[Try it]
Ignoring the pictures, repeat every entry below exactly as it appears.

[Document images with source code]

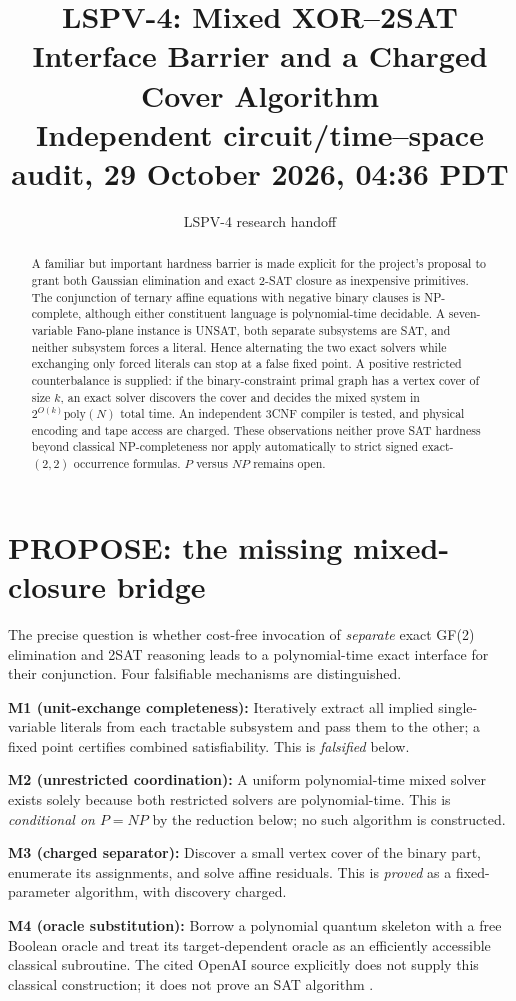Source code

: \documentclass[11pt]{article}
\title{LSPV-4: Mixed XOR--2SAT Interface Barrier and a Charged Cover Algorithm\\\small Independent circuit/time--space audit, 29 October 2026, 04:36 PDT}
\author{LSPV-4 research handoff}
\date{}
\begin{document}
\maketitle
\begin{abstract}
A familiar but important hardness barrier is made explicit for the project's proposal to grant both Gaussian elimination and exact 2-SAT closure as inexpensive primitives. The conjunction of ternary affine equations with negative binary clauses is NP-complete, although either constituent language is polynomial-time decidable. A seven-variable Fano-plane instance is UNSAT, both separate subsystems are SAT, and neither subsystem forces a literal. Hence alternating the two exact solvers while exchanging only forced literals can stop at a false fixed point. A positive restricted counterbalance is supplied: if the binary-constraint primal graph has a vertex cover of size $k$, an exact solver discovers the cover and decides the mixed system in $2^{O(k)}\mathrm{poly}(N)$ total time. An independent 3CNF compiler is tested, and physical encoding and tape access are charged. These observations neither prove SAT hardness beyond classical NP-completeness nor apply automatically to strict signed exact-$(2,2)$ occurrence formulas. $P$ versus $NP$ remains open.
\end{abstract}

\section{PROPOSE: the missing mixed-closure bridge}
The precise question is whether cost-free invocation of \emph{separate} exact GF(2) elimination and 2SAT reasoning leads to a polynomial-time exact interface for their conjunction. Four falsifiable mechanisms are distinguished.
\par\noindent\textbf{M1 (unit-exchange completeness):} Iteratively extract all implied single-variable literals from each tractable subsystem and pass them to the other; a fixed point certifies combined satisfiability. This is \emph{falsified} below.
\par\noindent\textbf{M2 (unrestricted coordination):} A uniform polynomial-time mixed solver exists solely because both restricted solvers are polynomial-time. This is \emph{conditional on $P=NP$} by the reduction below; no such algorithm is constructed.
\par\noindent\textbf{M3 (charged separator):} Discover a small vertex cover of the binary part, enumerate its assignments, and solve affine residuals. This is \emph{proved} as a fixed-parameter algorithm, with discovery charged.
\par\noindent\textbf{M4 (oracle substitution):} Borrow a polynomial quantum skeleton with a free Boolean oracle and treat its target-dependent oracle as an efficiently accessible classical subroutine. The cited OpenAI source explicitly does not supply this classical construction; it does not prove an SAT algorithm \cite{openai2026}.
\end{document}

[Solution to the exercise]
Source code

: \documentclass[11pt]{article}
\title{LSPV-4: Mixed XOR--2SAT Interface Barrier and a Charged Cover Algorithm\\\small Independent circuit/time--space audit, 29 October 2026, 04:36 PDT}
\author{LSPV-4 research handoff}
\date{}
\begin{document}
\maketitle
\begin{abstract}
A familiar but important hardness barrier is made explicit for the project's proposal to grant both Gaussian elimination and exact 2-SAT closure as inexpensive primitives. The conjunction of ternary affine equations with negative binary clauses is NP-complete, although either constituent language is polynomial-time decidable. A seven-variable Fano-plane instance is UNSAT, both separate subsystems are SAT, and neither subsystem forces a literal. Hence alternating the two exact solvers while exchanging only forced literals can stop at a false fixed point. A positive restricted counterbalance is supplied: if the binary-constraint primal graph has a vertex cover of size $k$, an exact solver discovers the cover and decides the mixed system in $2^{O(k)}\mathrm{poly}(N)$ total time. An independent 3CNF compiler is tested, and physical encoding and tape access are charged. These observations neither prove SAT hardness beyond classical NP-completeness nor apply automatically to strict signed exact-$(2,2)$ occurrence formulas. $P$ versus $NP$ remains open.
\end{abstract}

\section{PROPOSE: the missing mixed-closure bridge}
The precise question is whether cost-free invocation of \emph{separate} exact GF(2) elimination and 2SAT reasoning leads to a polynomial-time exact interface for their conjunction. Four falsifiable mechanisms are distinguished.
\par\noindent\textbf{M1 (unit-exchange completeness):} Iteratively extract all implied single-variable literals from each tractable subsystem and pass them to the other; a fixed point certifies combined satisfiability. This is \emph{falsified} below.
\par\noindent\textbf{M2 (unrestricted coordination):} A uniform polynomial-time mixed solver exists solely because both restricted solvers are polynomial-time. This is \emph{conditional on $P=NP$} by the reduction below; no such algorithm is constructed.
\par\noindent\textbf{M3 (charged separator):} Discover a small vertex cover of the binary part, enumerate its assignments, and solve affine residuals. This is \emph{proved} as a fixed-parameter algorithm, with discovery charged.
\par\noindent\textbf{M4 (oracle substitution):} Borrow a polynomial quantum skeleton with a free Boolean oracle and treat its target-dependent oracle as an efficiently accessible classical subroutine. The cited OpenAI source explicitly does not supply this classical construction; it does not prove an SAT algorithm \cite{openai2026}.
\end{document}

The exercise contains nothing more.